DESCRIPTION OF THE TASK: From the data below, set down exactly the lines between the one holding "Quando saiu de" and the one holding "tudo que lhes", inclusive, and no others.

DATA RECORDS Block Start

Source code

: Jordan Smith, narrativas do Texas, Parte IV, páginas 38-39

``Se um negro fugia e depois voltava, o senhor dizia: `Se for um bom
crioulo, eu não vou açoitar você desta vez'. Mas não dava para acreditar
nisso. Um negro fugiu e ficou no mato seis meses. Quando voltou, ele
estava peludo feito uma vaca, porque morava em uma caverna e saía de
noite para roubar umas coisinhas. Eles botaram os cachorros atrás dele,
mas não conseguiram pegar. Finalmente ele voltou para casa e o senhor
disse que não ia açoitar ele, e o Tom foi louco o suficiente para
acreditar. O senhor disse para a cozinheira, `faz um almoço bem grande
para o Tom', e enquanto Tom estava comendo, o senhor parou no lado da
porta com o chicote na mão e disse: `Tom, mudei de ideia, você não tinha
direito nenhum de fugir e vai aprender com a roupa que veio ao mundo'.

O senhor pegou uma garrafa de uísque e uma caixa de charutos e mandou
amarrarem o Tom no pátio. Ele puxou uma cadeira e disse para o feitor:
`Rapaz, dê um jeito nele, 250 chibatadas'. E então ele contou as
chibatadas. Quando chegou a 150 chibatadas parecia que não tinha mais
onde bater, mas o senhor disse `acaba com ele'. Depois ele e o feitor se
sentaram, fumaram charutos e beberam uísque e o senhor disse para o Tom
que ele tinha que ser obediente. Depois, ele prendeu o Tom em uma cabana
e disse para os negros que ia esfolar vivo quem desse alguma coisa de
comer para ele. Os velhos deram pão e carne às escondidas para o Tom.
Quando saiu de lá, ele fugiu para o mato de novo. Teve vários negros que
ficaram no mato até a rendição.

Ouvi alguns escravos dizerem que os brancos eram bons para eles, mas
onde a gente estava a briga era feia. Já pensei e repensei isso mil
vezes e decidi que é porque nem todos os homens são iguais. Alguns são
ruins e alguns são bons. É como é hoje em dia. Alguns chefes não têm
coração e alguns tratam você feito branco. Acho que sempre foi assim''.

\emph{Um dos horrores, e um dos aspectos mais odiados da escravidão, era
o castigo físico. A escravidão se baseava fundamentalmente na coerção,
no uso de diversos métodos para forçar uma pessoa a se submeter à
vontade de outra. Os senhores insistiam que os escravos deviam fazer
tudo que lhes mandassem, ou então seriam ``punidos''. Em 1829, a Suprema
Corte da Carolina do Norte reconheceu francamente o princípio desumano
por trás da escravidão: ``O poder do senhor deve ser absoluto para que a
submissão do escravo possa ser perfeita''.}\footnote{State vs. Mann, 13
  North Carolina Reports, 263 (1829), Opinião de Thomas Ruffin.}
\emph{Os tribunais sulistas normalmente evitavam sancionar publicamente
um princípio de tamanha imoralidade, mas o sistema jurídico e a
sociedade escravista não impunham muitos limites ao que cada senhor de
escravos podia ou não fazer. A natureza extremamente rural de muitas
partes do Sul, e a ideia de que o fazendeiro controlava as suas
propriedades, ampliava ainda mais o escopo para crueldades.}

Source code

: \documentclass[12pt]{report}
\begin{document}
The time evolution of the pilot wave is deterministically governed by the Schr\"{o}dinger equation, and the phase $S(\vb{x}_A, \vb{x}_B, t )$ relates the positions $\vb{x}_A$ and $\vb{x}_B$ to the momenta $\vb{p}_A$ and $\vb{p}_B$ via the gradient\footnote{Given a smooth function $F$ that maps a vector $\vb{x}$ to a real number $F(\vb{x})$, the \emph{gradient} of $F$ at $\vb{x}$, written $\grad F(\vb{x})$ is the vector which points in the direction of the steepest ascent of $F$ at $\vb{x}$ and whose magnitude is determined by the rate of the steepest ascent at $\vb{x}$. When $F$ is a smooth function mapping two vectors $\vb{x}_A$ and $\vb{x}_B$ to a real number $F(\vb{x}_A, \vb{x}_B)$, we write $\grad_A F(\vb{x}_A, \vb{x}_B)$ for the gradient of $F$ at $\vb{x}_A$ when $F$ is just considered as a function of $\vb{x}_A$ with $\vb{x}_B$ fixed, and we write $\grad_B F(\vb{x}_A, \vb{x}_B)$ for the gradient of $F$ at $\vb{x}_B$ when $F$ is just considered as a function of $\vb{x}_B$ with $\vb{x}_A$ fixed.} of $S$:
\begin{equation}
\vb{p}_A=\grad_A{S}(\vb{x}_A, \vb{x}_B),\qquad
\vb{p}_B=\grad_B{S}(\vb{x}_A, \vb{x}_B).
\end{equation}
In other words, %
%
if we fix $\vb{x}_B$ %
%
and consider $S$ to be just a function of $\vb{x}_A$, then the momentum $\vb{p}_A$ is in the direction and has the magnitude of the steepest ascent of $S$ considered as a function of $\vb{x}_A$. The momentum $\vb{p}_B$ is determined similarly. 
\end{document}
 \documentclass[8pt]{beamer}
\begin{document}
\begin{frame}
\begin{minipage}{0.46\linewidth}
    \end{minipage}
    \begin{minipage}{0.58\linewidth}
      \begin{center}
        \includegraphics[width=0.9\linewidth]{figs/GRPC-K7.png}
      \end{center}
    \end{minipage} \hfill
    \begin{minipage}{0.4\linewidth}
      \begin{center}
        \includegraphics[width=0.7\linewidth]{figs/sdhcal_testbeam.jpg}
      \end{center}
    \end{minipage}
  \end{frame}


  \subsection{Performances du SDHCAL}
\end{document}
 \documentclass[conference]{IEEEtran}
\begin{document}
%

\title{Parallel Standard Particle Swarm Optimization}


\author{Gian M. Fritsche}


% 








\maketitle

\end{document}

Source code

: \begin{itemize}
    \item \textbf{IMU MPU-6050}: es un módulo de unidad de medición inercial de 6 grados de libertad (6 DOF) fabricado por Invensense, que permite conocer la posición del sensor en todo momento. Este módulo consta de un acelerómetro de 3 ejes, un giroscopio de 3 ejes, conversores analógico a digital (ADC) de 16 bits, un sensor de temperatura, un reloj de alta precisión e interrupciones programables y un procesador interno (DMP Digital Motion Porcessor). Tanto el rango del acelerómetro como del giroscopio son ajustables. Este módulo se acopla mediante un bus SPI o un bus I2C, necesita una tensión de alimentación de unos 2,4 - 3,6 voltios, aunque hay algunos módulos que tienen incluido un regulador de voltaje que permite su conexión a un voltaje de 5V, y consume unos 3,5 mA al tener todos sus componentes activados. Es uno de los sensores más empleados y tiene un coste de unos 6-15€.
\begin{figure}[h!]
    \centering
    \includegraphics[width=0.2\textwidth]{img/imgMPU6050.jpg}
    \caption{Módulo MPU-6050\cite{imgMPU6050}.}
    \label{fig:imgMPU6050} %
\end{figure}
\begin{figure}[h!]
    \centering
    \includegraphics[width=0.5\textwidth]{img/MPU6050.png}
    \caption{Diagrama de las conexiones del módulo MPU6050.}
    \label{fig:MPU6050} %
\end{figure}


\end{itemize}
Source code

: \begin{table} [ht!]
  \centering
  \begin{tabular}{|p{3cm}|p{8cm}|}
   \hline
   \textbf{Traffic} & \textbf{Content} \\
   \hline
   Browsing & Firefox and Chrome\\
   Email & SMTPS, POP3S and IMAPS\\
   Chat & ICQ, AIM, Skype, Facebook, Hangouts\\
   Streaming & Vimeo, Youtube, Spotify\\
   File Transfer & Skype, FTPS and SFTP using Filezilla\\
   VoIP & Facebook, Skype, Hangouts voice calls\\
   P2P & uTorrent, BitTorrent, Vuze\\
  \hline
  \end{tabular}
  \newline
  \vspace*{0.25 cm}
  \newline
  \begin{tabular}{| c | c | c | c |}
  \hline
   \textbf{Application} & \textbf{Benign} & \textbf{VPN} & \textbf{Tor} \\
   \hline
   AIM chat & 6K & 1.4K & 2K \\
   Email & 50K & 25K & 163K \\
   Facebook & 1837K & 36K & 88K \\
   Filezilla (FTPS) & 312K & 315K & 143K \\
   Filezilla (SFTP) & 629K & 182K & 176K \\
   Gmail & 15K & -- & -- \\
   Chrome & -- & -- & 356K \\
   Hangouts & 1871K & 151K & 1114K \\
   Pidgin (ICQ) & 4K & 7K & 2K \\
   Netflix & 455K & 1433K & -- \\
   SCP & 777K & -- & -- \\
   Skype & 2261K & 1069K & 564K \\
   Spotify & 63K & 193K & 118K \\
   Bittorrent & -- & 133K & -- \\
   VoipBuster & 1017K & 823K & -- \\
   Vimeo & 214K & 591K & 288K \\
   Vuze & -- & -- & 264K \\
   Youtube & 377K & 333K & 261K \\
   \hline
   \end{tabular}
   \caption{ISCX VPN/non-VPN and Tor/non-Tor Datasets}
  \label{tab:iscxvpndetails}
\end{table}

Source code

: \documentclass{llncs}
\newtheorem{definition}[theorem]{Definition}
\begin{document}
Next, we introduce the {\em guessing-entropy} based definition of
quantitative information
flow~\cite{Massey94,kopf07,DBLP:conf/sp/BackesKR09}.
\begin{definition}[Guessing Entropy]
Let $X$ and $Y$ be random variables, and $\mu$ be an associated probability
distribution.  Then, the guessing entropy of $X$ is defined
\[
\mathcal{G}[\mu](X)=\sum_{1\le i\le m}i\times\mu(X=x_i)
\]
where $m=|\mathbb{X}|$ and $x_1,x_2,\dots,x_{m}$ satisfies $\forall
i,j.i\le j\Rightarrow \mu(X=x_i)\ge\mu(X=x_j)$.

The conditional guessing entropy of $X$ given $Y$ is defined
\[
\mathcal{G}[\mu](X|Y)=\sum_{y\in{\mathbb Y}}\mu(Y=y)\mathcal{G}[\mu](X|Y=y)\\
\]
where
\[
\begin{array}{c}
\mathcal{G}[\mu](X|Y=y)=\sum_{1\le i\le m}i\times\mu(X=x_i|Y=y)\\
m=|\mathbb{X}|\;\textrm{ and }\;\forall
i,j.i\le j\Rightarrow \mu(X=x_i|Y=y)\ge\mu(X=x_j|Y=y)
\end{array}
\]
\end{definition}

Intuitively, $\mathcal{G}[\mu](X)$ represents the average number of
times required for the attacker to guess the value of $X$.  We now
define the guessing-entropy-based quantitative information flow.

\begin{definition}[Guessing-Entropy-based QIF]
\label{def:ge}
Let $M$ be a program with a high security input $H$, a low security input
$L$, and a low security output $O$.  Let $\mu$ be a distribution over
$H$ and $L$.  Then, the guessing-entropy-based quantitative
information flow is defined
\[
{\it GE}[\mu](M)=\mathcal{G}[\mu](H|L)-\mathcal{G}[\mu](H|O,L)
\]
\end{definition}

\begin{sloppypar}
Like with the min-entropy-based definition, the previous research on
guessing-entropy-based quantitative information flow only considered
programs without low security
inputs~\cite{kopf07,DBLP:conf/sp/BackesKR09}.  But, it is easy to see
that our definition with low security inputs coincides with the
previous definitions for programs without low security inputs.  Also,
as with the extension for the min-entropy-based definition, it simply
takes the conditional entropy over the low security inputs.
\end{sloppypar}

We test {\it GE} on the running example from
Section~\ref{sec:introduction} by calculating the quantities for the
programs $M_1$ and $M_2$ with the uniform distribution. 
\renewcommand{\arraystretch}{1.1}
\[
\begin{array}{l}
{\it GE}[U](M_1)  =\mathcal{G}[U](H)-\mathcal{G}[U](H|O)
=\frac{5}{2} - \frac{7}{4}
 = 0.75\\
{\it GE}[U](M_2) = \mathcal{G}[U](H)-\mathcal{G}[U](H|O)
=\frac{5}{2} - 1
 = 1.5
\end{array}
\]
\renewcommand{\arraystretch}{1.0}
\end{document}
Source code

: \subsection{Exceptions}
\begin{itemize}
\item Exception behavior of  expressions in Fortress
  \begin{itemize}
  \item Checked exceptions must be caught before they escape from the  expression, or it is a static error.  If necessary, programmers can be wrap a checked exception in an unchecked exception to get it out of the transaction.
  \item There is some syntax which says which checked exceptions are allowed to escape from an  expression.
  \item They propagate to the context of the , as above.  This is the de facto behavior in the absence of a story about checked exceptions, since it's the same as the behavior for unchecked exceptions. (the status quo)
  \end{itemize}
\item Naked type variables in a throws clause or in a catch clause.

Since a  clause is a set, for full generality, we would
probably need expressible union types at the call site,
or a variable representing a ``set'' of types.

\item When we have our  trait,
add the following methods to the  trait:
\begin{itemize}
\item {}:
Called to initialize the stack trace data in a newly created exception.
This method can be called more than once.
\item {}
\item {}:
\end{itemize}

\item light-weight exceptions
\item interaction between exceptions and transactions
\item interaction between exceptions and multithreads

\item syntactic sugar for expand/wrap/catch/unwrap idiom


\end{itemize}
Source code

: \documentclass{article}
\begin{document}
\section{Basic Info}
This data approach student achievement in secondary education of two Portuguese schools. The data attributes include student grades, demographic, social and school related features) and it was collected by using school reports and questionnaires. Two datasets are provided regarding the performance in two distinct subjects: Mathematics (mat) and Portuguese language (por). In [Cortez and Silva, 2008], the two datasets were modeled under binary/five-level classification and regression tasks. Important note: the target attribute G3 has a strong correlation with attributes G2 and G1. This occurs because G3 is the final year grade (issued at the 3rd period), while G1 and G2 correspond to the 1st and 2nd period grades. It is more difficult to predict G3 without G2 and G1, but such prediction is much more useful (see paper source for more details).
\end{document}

DATA RECORDS Block End

TASK RESPONSE:
Quando saiu de lá, ele fugiu para o mato de novo. Teve vários negros que
ficaram no mato até a rendição.

Ouvi alguns escravos dizerem que os brancos eram bons para eles, mas
onde a gente estava a briga era feia. Já pensei e repensei isso mil
vezes e decidi que é porque nem todos os homens são iguais. Alguns são
ruins e alguns são bons. É como é hoje em dia. Alguns chefes não têm
coração e alguns tratam você feito branco. Acho que sempre foi assim''.

\emph{Um dos horrores, e um dos aspectos mais odiados da escravidão, era
o castigo físico. A escravidão se baseava fundamentalmente na coerção,
no uso de diversos métodos para forçar uma pessoa a se submeter à
vontade de outra. Os senhores insistiam que os escravos deviam fazer
tudo que lhes mandassem, ou então seriam ``punidos''. Em 1829, a Suprema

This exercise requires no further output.